[TASK PROMPT]: Find the string "radical" in the data, then copy every line where it is found.

>>>

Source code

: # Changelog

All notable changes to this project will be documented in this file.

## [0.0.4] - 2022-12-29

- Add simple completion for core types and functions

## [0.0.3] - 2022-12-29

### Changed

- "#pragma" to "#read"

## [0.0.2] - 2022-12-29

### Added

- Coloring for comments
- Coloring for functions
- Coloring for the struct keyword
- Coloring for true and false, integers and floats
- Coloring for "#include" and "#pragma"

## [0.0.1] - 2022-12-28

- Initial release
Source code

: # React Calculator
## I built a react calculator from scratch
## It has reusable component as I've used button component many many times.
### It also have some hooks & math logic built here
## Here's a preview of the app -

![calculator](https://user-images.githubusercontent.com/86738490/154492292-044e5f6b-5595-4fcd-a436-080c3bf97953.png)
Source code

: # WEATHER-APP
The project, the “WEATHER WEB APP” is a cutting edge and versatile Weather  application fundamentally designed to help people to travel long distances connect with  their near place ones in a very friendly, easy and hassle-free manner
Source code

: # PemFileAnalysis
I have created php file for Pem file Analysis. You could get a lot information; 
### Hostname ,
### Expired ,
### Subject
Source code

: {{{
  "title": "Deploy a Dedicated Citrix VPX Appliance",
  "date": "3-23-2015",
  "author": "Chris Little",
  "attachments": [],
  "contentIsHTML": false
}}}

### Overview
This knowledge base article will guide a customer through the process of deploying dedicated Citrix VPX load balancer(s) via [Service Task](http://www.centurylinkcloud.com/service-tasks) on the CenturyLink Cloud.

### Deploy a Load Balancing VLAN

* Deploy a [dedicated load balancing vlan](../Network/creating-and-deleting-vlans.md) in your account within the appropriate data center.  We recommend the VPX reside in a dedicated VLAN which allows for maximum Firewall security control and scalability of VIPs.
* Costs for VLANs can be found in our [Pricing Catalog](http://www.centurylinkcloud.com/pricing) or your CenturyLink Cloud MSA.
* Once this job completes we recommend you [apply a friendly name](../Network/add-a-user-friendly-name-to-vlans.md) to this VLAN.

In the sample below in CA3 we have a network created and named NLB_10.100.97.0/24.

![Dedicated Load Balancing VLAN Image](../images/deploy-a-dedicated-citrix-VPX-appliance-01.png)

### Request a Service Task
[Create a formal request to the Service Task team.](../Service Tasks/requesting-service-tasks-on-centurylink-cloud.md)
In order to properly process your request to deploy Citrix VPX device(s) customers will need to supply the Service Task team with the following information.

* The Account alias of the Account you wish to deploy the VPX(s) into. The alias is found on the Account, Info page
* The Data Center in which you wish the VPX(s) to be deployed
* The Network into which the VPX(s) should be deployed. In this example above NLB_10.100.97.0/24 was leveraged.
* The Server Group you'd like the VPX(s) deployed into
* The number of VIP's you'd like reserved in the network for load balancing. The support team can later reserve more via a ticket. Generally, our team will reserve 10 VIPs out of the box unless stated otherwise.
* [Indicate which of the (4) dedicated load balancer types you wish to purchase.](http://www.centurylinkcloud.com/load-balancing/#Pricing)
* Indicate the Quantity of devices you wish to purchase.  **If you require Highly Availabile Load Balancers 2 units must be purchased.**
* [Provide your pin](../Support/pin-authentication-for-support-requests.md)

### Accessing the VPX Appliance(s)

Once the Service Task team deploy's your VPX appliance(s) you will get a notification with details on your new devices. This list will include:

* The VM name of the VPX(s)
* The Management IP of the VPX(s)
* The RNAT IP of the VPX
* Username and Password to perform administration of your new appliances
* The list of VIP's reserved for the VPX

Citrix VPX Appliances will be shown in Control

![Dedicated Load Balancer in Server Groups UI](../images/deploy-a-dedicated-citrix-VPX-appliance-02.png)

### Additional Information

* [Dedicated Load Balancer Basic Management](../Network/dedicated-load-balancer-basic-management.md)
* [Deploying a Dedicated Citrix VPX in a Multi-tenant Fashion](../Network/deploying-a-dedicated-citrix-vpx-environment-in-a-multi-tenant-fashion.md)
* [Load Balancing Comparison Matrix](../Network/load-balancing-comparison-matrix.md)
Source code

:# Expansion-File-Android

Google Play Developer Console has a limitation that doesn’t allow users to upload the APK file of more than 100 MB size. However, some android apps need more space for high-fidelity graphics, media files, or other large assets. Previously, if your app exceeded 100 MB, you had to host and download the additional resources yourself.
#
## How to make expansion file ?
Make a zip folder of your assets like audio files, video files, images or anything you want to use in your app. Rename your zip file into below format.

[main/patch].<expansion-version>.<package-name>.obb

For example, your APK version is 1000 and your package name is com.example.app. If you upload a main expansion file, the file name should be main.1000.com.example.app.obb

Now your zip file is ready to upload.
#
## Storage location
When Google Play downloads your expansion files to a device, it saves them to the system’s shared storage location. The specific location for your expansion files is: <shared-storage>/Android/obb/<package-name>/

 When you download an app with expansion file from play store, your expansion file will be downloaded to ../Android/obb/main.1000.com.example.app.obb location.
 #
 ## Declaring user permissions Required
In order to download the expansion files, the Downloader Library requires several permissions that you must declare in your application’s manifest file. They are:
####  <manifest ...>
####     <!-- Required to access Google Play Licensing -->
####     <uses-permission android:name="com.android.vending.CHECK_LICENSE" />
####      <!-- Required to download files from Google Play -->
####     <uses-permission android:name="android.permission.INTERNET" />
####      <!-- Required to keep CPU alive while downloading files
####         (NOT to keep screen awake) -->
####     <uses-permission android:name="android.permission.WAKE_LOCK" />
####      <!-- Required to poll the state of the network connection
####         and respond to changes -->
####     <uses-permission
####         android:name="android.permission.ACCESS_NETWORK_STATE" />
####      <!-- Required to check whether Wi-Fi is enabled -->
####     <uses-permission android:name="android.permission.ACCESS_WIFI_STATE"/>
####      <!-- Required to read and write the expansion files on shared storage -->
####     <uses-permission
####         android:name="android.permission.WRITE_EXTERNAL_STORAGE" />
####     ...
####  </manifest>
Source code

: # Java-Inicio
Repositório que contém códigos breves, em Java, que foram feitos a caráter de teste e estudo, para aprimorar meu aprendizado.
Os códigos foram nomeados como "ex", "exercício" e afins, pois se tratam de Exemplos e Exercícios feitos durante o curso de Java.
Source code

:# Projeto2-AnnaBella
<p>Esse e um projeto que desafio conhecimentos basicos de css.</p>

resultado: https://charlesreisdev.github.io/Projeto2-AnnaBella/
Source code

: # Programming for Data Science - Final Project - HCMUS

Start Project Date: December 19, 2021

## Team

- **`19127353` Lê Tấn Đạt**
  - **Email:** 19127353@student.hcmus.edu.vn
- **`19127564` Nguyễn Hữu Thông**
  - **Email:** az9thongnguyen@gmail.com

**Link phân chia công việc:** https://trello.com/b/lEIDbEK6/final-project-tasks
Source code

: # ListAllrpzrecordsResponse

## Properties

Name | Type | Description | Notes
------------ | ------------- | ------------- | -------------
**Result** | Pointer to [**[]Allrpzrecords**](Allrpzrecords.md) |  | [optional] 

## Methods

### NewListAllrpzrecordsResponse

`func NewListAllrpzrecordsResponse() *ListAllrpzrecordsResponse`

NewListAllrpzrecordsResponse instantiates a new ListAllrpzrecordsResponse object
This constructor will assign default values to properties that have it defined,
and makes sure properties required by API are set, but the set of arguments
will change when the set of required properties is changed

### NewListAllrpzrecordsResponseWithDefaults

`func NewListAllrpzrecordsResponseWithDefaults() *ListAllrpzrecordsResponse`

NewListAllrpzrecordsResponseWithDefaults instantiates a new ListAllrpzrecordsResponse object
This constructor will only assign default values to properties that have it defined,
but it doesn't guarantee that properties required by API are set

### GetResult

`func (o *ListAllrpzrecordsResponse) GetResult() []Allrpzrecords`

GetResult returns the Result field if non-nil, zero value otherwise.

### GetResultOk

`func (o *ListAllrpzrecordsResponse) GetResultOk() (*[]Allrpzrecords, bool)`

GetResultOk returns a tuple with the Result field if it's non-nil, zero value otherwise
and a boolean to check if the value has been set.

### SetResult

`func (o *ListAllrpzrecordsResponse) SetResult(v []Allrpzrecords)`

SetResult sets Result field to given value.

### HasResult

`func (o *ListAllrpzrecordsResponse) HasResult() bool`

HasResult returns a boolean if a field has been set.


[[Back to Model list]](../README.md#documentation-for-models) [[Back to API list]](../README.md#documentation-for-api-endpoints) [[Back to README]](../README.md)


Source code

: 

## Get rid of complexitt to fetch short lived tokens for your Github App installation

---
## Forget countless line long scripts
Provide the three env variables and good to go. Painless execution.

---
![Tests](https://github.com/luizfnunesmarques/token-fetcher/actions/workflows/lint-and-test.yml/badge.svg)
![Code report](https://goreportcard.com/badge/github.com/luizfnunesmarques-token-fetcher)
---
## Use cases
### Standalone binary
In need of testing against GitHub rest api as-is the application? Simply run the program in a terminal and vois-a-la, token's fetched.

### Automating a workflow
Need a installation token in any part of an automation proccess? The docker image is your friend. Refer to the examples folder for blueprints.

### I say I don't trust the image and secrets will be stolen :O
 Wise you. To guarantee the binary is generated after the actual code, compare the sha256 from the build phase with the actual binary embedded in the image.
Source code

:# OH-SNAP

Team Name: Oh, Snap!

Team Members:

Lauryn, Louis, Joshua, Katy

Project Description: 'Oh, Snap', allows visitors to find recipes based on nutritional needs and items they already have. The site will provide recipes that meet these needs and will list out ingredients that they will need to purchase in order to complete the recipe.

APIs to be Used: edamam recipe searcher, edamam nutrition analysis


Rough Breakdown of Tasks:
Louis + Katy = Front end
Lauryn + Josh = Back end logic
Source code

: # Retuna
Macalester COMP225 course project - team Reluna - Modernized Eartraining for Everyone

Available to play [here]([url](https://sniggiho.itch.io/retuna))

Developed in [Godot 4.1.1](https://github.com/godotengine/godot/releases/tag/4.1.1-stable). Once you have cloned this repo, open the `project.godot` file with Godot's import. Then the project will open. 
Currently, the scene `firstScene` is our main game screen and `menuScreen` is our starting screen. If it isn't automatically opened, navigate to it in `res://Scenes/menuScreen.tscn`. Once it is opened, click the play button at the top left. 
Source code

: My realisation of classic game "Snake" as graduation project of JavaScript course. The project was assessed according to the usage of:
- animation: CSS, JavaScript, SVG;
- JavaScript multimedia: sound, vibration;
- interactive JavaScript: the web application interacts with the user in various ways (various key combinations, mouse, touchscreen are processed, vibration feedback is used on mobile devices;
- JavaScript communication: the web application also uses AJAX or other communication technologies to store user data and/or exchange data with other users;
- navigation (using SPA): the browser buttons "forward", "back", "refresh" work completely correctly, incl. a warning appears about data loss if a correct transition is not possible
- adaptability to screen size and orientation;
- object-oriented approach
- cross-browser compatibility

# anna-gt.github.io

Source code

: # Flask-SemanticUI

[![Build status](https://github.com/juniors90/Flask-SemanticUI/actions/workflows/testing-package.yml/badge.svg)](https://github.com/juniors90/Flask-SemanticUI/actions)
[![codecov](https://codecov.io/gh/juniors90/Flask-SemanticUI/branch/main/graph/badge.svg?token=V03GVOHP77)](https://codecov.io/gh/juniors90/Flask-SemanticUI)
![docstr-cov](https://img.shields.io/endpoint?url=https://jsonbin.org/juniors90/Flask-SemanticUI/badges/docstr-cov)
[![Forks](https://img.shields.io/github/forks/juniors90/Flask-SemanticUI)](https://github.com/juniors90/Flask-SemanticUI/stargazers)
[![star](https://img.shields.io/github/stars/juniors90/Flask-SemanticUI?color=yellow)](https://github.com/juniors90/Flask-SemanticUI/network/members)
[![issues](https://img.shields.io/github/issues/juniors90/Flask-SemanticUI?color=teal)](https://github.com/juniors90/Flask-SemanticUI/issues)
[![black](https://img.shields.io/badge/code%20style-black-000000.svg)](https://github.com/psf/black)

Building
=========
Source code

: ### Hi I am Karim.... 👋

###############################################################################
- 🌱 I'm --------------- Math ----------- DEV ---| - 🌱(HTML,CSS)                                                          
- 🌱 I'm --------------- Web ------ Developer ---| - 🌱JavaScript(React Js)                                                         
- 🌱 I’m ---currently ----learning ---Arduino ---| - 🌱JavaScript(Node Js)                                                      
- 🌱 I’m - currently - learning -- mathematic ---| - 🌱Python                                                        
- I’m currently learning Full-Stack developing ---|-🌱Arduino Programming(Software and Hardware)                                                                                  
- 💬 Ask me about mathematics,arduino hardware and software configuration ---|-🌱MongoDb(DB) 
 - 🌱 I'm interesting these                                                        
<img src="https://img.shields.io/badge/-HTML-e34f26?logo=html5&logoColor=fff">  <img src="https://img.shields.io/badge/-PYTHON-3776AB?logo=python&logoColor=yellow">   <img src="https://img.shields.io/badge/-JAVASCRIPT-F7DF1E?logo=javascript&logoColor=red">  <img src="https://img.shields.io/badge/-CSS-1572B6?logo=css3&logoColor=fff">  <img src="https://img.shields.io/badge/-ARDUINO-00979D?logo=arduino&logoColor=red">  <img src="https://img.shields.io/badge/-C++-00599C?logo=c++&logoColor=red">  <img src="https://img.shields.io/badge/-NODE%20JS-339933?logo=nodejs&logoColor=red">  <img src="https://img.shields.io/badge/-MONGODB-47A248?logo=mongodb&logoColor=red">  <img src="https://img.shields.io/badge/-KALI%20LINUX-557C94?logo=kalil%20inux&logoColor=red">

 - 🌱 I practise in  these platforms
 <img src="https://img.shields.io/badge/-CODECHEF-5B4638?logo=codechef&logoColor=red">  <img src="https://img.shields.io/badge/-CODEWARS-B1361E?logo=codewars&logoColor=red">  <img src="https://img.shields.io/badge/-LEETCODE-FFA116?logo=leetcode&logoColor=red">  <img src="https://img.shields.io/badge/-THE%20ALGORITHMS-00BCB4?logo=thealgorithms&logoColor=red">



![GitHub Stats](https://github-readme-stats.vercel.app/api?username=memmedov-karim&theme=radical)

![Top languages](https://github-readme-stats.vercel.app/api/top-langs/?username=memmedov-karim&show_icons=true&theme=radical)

<<<

[TASK OUTPUT]:
![GitHub Stats](https://github-readme-stats.vercel.app/api?username=memmedov-karim&theme=radical)
![Top languages](https://github-readme-stats.vercel.app/api/top-langs/?username=memmedov-karim&show_icons=true&theme=radical)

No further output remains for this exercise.